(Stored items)
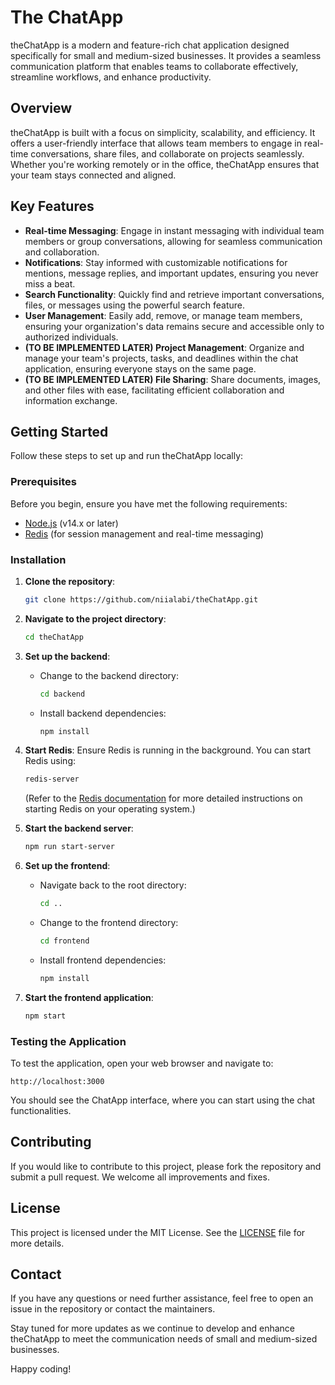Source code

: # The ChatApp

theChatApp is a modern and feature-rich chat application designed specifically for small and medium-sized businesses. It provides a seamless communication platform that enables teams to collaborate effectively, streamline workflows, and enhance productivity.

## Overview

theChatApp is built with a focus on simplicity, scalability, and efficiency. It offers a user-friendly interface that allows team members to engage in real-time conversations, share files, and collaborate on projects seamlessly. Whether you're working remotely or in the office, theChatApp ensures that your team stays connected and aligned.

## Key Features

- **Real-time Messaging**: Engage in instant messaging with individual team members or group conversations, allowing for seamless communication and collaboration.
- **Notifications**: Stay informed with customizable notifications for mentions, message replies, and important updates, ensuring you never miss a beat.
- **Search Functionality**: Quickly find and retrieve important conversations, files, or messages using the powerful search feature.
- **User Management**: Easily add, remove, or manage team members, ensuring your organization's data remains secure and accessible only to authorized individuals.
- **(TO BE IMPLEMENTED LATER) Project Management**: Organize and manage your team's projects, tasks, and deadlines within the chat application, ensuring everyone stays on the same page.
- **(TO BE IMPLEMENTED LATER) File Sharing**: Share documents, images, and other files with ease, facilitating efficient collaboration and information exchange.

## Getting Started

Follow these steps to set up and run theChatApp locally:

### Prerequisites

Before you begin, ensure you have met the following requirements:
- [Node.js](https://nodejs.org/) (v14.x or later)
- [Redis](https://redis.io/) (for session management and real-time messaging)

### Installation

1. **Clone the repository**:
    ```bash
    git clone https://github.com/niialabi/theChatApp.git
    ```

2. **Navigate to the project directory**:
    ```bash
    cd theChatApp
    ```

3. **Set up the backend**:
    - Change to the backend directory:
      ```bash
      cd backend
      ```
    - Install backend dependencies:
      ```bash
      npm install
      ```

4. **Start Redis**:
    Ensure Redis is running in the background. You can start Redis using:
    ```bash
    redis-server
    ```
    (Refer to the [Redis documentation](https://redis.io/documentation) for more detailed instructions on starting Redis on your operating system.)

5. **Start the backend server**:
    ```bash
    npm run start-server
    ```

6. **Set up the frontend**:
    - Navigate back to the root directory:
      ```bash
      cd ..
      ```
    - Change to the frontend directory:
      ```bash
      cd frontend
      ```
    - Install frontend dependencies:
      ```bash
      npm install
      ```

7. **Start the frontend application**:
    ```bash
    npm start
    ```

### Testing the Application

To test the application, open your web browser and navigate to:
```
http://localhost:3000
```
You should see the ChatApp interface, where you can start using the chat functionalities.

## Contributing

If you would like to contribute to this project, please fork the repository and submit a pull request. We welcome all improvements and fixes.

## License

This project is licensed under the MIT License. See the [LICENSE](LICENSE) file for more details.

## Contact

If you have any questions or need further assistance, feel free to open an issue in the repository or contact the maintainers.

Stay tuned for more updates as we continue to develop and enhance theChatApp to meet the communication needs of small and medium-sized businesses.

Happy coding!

- **PROBLEM DESCRIPTION**
Your answer must be the number of lines above that contain the word "have", stated alone.

- **EXERCISE OUTPUT**
2